Problem description:
Exactly the lines from the start of the data below through the line containing "This example illustrates" must be returned, and no others.

Exercise input:
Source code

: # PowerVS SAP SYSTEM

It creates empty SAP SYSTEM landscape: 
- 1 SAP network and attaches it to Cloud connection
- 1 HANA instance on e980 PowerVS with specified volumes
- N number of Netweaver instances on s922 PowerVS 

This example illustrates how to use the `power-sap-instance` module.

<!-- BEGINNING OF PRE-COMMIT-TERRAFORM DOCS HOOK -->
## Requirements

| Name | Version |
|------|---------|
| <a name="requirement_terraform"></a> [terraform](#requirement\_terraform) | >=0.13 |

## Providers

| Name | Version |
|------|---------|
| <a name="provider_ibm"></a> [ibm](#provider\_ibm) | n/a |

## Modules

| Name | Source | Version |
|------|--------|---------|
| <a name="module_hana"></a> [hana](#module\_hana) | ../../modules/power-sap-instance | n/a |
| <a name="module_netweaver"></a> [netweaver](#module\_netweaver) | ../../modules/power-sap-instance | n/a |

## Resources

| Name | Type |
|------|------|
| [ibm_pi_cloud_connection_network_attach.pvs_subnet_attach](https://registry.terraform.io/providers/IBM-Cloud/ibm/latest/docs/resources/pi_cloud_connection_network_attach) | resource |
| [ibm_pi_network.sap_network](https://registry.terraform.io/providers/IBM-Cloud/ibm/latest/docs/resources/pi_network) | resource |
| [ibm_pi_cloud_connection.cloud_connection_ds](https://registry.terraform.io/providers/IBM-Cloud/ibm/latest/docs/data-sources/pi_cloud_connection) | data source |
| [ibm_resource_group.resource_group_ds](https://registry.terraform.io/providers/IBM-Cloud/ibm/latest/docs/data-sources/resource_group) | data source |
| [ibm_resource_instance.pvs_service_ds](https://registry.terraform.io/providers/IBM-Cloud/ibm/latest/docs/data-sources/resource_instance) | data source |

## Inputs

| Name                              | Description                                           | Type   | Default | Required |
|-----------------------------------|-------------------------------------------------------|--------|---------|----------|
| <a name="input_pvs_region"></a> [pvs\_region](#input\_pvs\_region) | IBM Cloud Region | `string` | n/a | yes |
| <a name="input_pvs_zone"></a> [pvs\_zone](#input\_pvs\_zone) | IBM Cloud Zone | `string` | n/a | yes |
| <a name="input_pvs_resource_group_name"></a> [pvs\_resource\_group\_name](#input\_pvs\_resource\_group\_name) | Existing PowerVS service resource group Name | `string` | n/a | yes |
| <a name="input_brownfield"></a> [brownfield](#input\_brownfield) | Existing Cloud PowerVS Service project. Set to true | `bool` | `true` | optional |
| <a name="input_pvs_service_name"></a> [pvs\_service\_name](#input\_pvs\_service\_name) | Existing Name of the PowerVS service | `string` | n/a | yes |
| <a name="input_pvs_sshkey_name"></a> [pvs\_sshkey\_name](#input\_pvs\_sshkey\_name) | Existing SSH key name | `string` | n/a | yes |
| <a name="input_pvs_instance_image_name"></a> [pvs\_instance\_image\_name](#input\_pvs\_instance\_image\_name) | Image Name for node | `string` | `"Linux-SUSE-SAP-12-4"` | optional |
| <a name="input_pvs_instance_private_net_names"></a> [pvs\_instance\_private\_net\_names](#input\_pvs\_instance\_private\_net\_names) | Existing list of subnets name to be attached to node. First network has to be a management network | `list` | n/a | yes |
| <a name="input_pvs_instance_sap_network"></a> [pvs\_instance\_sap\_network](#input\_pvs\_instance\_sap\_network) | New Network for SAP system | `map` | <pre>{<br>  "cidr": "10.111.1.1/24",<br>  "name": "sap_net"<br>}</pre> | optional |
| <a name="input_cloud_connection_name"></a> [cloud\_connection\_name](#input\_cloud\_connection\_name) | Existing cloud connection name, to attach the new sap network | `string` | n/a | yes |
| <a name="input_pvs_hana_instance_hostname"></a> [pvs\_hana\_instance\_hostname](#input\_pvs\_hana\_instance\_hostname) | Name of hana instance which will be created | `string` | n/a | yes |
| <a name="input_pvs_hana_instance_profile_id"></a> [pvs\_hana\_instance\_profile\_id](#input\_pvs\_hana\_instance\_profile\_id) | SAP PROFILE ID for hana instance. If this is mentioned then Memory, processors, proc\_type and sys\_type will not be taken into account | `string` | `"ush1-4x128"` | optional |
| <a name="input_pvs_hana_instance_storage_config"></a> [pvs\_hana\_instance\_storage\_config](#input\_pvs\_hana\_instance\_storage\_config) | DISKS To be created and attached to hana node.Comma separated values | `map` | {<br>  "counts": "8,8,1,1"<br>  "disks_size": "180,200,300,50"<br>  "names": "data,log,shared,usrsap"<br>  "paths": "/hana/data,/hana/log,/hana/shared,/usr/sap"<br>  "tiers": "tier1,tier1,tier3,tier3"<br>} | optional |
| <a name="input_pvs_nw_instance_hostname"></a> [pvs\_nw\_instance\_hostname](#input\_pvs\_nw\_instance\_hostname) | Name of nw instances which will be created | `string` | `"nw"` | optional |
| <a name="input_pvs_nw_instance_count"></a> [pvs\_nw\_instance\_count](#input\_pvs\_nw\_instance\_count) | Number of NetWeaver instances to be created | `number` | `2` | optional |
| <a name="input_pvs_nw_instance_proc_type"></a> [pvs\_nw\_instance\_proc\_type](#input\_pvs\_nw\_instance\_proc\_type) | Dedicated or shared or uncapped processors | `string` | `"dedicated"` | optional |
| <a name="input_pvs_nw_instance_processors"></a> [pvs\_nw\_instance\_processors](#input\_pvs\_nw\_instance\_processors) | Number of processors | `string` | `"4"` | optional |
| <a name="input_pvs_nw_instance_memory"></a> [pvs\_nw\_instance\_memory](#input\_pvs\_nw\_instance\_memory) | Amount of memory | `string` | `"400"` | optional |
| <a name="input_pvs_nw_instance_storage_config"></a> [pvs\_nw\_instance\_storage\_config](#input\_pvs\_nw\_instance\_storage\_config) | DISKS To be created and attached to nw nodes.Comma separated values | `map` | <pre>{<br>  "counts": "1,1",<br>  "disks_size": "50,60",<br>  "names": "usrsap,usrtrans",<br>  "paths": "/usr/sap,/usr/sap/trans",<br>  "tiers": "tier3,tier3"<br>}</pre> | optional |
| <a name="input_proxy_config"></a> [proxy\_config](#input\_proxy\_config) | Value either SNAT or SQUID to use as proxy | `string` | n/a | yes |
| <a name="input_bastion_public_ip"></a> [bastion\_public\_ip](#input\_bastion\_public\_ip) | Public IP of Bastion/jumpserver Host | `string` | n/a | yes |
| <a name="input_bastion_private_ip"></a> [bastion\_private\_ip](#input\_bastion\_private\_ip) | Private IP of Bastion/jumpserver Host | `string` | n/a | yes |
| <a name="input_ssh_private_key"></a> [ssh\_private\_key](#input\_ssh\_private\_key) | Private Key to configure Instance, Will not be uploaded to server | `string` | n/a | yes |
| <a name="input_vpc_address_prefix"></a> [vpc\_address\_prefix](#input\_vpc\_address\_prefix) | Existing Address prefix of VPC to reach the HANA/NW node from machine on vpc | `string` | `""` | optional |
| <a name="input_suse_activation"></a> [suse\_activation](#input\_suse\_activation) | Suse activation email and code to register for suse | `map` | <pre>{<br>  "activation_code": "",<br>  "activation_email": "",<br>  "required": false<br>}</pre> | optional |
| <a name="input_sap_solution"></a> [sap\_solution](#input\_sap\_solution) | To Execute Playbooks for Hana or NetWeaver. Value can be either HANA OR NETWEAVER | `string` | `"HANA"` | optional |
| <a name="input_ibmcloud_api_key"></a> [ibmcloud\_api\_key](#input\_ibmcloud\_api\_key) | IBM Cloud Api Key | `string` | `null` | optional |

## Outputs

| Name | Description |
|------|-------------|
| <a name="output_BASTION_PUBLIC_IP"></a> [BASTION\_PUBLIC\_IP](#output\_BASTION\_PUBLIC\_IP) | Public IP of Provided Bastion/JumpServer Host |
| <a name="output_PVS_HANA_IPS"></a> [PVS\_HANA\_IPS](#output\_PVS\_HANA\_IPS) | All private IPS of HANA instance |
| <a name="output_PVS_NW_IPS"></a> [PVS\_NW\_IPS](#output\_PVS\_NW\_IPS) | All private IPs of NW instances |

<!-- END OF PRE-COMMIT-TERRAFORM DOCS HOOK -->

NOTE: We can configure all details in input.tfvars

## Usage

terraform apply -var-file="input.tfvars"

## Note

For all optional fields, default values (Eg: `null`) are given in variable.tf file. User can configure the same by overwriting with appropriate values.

Response:
Source code

: # PowerVS SAP SYSTEM

It creates empty SAP SYSTEM landscape: 
- 1 SAP network and attaches it to Cloud connection
- 1 HANA instance on e980 PowerVS with specified volumes
- N number of Netweaver instances on s922 PowerVS 

This example illustrates how to use the `power-sap-instance` module.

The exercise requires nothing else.